Mitchell, Green, Pino & Medaris, P.C. v. Underwriters At Lloyd's Of London

858 F.2d 702, 1988 U.S. App. LEXIS 14469
CourtCourt of Appeals for the Eleventh Circuit
DecidedOctober 26, 1988
Docket87-7619
StatusPublished

This text of 858 F.2d 702 (Mitchell, Green, Pino & Medaris, P.C. v. Underwriters At Lloyd's Of London) is published on Counsel Stack Legal Research, covering Court of Appeals for the Eleventh Circuit primary law. Counsel Stack provides free access to over 12 million legal documents including statutes, case law, regulations, and constitutions.

Bluebook
Mitchell, Green, Pino & Medaris, P.C. v. Underwriters At Lloyd's Of London, 858 F.2d 702, 1988 U.S. App. LEXIS 14469 (11th Cir. 1988).

Opinion

858 F.2d 702

57 USLW 2303

MITCHELL, GREEN, PINO & MEDARIS, P.C.; John Medaris,
Plaintiffs-Appellees,
v.
UNDERWRITERS AT LLOYD'S OF LONDON, Lloyd's of London, Inc., Defendants,
Bankers Insurance Service Corporation, Stephen James
Burnhope, Excess Insurance Company, Ltd., and
English and American Insurance Company,
Ltd., Defendants-Appellants.

No. 87-7619.

United States Court of Appeals,
Eleventh Circuit.

Oct. 26, 1988.

Stephen A. Rowe, Lange, Simpson, Robinson & Somerville, Birmingham, Ala., for defendants-appellants

Stephen D. Heninger, Hare, Wynn, Newell & Newton, Birmingham, Ala., for plaintiffs-appellees.

Appeal from the United States District Court for the Northern District of Alabama.

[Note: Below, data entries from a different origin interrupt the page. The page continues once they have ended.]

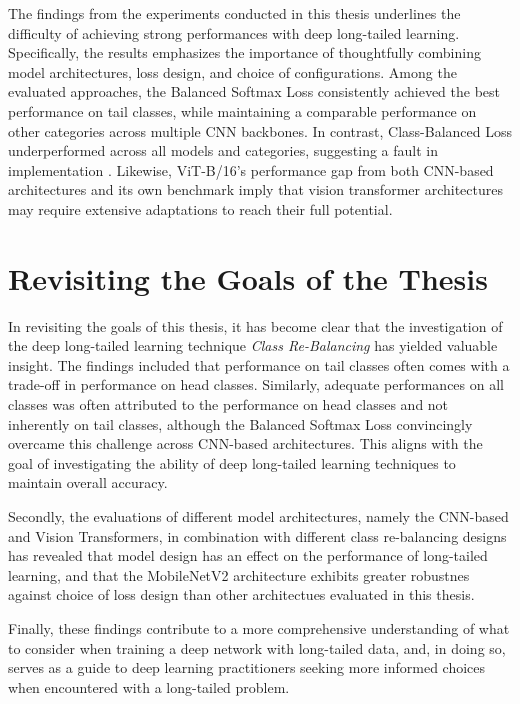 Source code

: 
The findings from the experiments conducted in this thesis underlines the difficulty of achieving strong performances with deep long-tailed learning. Specifically, the results emphasizes the importance of thoughtfully combining model architectures, loss design, and choice of configurations. Among the evaluated approaches, the Balanced Softmax Loss consistently achieved the best performance on tail classes, while maintaining a comparable performance on other categories across multiple CNN backbones. In contrast, Class-Balanced Loss underperformed across all models and categories, suggesting a fault in implementation . Likewise, ViT-B/16's performance gap from both CNN-based architectures and its own benchmark imply that vision transformer architectures may require extensive adaptations to reach their full potential.  

\section{Revisiting the Goals of the Thesis}
In revisiting the goals of this thesis, it has become clear that the investigation of the deep long-tailed learning technique \emph{Class Re-Balancing} has yielded valuable insight. The findings included that performance on tail classes often comes with a trade-off in performance on head classes. Similarly, adequate performances on all classes was often attributed to the performance on head classes and not inherently on tail classes, although the Balanced Softmax Loss convincingly overcame this challenge across CNN-based architectures. This aligns with the goal of investigating the ability of deep long-tailed learning techniques to maintain overall accuracy. 

Secondly, the evaluations of different model architectures, namely the CNN-based and Vision Transformers, in combination with different class re-balancing designs has revealed that model design has an effect on the performance of long-tailed learning, and that the MobileNetV2 architecture exhibits greater robustnes against choice of loss design than other architectues evaluated in this thesis. 

Finally, these findings contribute to a more comprehensive understanding of what to consider when training a deep network with long-tailed data, and, in doing so, serves as a guide to deep learning practitioners seeking more informed choices when encountered with a long-tailed problem.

Before KRAVITCH and CLARK, Circuit Judges, and NICHOLS*, Senior Circuit Judge.

CLARK, Circuit Judge:

Stephen James Burnhope, Excess Insurance Co., Ltd., English and American Insurance Co., and Bankers Insurance Service Corporation1 appeal from a $40,000 judgment against them on an indemnity bond they issued to Leedy Mortgage Company ("Leedy"). The bond indemnified Leedy for any amounts not exceeding $5000 (per director) that Leedy might pay to reimburse its directors for attorneys' fees the directors might incur defending suits against them in their official capacity. Appellees, Mitchell, Green, Pino & Medaris, P.C. and John Medaris, are attorneys who successfully defended eight Leedy directors in just such a suit and yet have never been paid. The district court permitted Appellees to stand in the shoes of Leedy and recover directly on the bond. While recognizing the lopsided equities the district court faced, we reverse.

On December 21, 1982, Appellants issued a blanket bond to Leedy Mortgage Company. The bond provided the following coverage:

12. DIRECTORS AND OFFICERS LEGAL EXPENSE

IT IS AGREED that this bond indemnifies the Assured to an amount not exceeding $5000 for such payment of money as the Assured shall make to reimburse any director or officer of the Assured for reasonable expenses and attorneys' fees necessarily incurred by him (while a director or officer of the assured or at any time thereafter) in defending any suit(s) to which he shall have been made a party by reason of his being or having been a director or an officer of the Assured during the term of this Bond provided that:a. In such suit(s) he is adjudged to have been not guilty of negligence or misconduct in the performance of his duties as a director or officer of the Assured.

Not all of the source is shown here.